No country in the world with at least 10 million people
earns a greater share of its wealth from emigrant workers. Nepal has long been a destination for tourists eager to see
the world’s highest mountains. But increasingly, even young Nepalis just visit.
The
flood of foreign money — officially 25 percent of Nepal ’s gross domestic product and unofficially as much as 40
percent — is rapidly transforming the country’s economy and culture. Sturdy
brick homes now dot villages where only mud huts stood. Private schools
flourish. With their husbands gone to work abroad, women venture from home more
frequently, make more family decisions and have fewer babies.
“People that have come from abroad are more punctual,”
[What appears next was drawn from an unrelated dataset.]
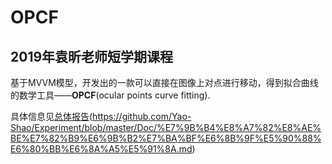 # OPCF

## 2019年袁昕老师短学期课程

基于MVVM模型，开发出的一款可以直接在图像上对点进行移动，得到拟合曲线的数学工具——**OPCF**(ocular points curve fitting).

具体信息见[总体报告](https://github.com/Yao-Shao/Experiment/blob/master/Doc/%E7%9B%B4%E8%A7%82%E8%AE%BE%E7%82%B9%E6%9B%B2%E7%BA%BF%E6%8B%9F%E5%90%88%E6%80%BB%E6%8A%A5%E5%91%8A.md )(https://github.com/Yao-Shao/Experiment/blob/master/Doc/%E7%9B%B4%E8%A7%82%E8%AE%BE%E7%82%B9%E6%9B%B2%E7%BA%BF%E6%8B%9F%E5%90%88%E6%80%BB%E6%8A%A5%E5%91%8A.md)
said Ganesh Gurung, a sociologist at the Nepal
Institute of Development Studies. “They don’t spit as much in public
places.”
But backbreaking labor in Kuwait , Malaysia , Qatar and Saudi Arabia , the most popular destinations outside of neighboring India , has resulted in a troubling number of deaths. An investigation last year by the British newspaper The Guardian
said that Nepalis were being used as slaves in Qatar to build facilities for the 2022 World Cup, and
returnees have been found to have higher rates of H.I.V. and AIDS.
Still, in dozens of interviews, many of those who
returned from the Middle East praised the working conditions there, though many also
complained about poor living conditions and delays in getting paid. (A recent survey of Nepali migrant workers found that a
quarter returned home because employers violated contracts, and female domestic
workers in particular complained about excessive hours.)
“Before I went to Qatar , I’d never worked with safety equipment like safety
belts and helmets and steel-toed shoes,” Kaplesh Mandal, a 30-year-old laborer,
said in comments that were echoed by other men. “And there is traffic regulation.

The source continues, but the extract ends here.